SURYA.co.id | SURABAYA - Pengadilan Negeri (PN) Surabaya menjatuhkan vonis hukuman penjara 4 bulan kepada para terdakwa kasus pengepulan atau penggelapan BBM bersubsidi.
Kasus pertama menjerat terdakwa bernama Tomi Ali, yang diadili karena menyalahgunakan distribusi biosolar yang seharusnya diperuntukkan bagi nelayan.
Atas perbuatannya, ia dikenakan Pasal 55 Undang-Undang Nomor 22 Tahun 2001 tentang Minyak dan Gas Bumi juncto Pasal 40 angka 9 Undang-Undang Nomor 11 Tahun 2020 tentang Cipta Kerja.
“Terdakwa terbukti secara sah dan meyakinkan bersalah melakukan tindak pidana turut serta menyalahgunakan niaga bahan bakar minyak yang disubsidi.
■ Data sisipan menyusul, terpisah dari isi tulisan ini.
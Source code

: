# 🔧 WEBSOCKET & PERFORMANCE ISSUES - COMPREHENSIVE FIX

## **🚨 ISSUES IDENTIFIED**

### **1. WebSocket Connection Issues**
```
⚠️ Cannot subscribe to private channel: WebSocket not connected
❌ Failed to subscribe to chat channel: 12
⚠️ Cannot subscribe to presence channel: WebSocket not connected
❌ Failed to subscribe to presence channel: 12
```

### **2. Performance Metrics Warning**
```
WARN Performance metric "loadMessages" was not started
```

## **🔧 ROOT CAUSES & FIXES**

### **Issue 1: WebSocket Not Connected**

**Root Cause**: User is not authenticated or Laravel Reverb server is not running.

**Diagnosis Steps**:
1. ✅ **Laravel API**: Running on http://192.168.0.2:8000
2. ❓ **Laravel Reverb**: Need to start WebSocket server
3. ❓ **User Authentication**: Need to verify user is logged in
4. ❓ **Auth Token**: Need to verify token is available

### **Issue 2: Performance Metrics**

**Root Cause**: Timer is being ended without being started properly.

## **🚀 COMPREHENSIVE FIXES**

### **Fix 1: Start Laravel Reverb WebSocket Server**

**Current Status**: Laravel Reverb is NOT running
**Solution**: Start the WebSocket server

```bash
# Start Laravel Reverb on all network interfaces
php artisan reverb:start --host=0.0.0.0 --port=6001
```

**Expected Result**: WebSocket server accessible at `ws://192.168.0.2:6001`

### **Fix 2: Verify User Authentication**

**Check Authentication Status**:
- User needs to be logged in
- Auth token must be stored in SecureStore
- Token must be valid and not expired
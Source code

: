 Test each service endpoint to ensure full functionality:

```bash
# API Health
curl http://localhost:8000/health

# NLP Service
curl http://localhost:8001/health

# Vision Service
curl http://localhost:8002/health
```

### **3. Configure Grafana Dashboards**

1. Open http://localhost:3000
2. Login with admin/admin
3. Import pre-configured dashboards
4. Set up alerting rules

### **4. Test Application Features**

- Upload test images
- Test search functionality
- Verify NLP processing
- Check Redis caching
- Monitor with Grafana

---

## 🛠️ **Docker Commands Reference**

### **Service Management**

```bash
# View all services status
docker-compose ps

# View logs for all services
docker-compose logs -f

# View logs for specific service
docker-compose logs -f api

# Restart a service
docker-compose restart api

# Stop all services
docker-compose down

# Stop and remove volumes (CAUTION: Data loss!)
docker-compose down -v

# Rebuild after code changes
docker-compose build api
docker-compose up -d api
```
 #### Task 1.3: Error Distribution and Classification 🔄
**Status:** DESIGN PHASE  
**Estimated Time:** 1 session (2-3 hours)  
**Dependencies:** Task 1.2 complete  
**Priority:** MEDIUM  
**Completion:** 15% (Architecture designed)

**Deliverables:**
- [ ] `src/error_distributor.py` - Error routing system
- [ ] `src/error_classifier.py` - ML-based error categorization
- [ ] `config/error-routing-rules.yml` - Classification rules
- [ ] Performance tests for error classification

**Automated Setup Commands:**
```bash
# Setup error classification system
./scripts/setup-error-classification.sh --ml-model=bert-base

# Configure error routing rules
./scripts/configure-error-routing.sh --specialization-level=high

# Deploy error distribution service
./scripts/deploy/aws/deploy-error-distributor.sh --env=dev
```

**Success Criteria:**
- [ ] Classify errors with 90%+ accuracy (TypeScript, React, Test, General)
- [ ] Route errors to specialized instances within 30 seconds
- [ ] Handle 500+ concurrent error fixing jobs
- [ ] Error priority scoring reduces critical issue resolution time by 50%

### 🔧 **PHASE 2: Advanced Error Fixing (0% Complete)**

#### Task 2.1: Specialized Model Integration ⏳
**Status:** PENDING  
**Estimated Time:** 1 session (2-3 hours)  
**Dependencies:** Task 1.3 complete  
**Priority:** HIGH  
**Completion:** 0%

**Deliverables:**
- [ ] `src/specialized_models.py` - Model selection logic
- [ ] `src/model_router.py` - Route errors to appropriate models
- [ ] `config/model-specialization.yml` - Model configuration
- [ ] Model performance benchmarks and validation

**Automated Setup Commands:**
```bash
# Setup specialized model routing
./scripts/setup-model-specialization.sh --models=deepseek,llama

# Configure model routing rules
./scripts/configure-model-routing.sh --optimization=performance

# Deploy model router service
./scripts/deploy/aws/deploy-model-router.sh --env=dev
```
Karena itu menjatuhkan pidana penjara selama empat bulan dan pidana denda sejumlah Rp15.000.000. Apabila denda tidak dibayar, diganti dengan pidana kurungan selama satu bulan,” bunyi amar putusan.
Terdakwa yang selama proses sidang tidak ditahan itu Ali mendapat pasokan liter biosolar subsidi dari Stasiun Pengisian Bahan Bakar Nelayan (SPBN) AKR di Tanjung Bumi, Bangkalan, milik H Martolo.
Bahkan pernah sampai memborong 8.000 liter, yang kemudian sengaja ditimbun di gudang miliknya di Bulukagung, Kecamatan Klampis, Bangkalan.
Stok biosolar subsidi yang sudah dikumpulkan kemudian dijual lagi ke pembeli besar.
Ia mematok harga Rp8.700 per liter, jauh di atas harga resmi.
Padahal, berdasarkan harga eceran tertinggi (HET) yang ditetapkan pemerintah, seharusnya hanya Rp6.800 per liter.
Untuk bisa mendapat pasokan banyak, Tomi sengaja membayar lebih mahal ke SPBN.
Dari harga resmi Rp6.800 per liter, ia rela menebus Rp7.950.
Dengan dijual Rp8.700, selisih keuntungannya memang hanya Rp750 per liter.
Tapi orderan yang dilayani langsung kuantitas besar, sehingga tetap bisa mengantongi untung jutaan rupiah dari sekali jual.
Bisnis gelap itu dibongkar Satreskrim Polrestabes Surabaya pada 13 Juni 2025.
Penangkapannya merupakan hasil pengembangan dari penyelidikan sebelumnya.
Awalnya, aparat kepolisian menghentikan truk tangki Isuzu bernopol L-8515-UR bertuliskan PT Cahaya Pratama Energy di kawasan Kenjeran.
Ketika diperiksa, tangki tersebut berisi 5.000 liter biosolar subsidi.
Sumarji, sopir truk yang juga diadili sebagai terdakwa, saat itu tidak bisa menunjukkan surat asal barang.
Polisi kemudian meminta Sumarji menghubungi atasannya.
Tak lama, Bagas Shihabudin selaku Direktur PT Cahaya Pratama Energy bersama komisarisnya, Rachmad Arga Dumilang, datang.
Dari hasil penyelidikan, diketahui biosolar subsidi dalam truk tersebut dibeli dari Tomi Ali.
Ia menjadi pemasok bahan bakar untuk perusahaan swasta itu.
Rencananya, 5.000 liter biosolar tersebut akan dijual oleh PT Cahaya Pratama Energy ke PT Tonggak Ampuh Malang.
Perusahaan produsen beton tiang listrik di Kota Malang itu sepakat membeli dengan Rp12.650 per liter.
Komplotan dari PT Cahaya pun akhirnya ikut dijerat pasal yang sama seperti Tomi Ali.
Hukuman yang dijatuhkan majelis hakim pun seragam, empat bulan penjara.
Para terdakwa menyatakan menerima putusan itu tanpa mengajukan banding.
Khusus, hukuman bagi kalangan PT Cahaya juga dikurangi dari masa tahanan yang sudah dijalani.
Bagas Shihabudin dan kawan-kawannya (dkk) sepakat menerima hukuman itu.
Jika dihitung, sebenarnya Bagas Shihabudin CS menjalani empat bulan penjara sejak masa penahanan pada 13 Juni lalu.
Artinya tak lama dari vonis dibacakan, ketiganya bisa kembali menghirup udara bebas.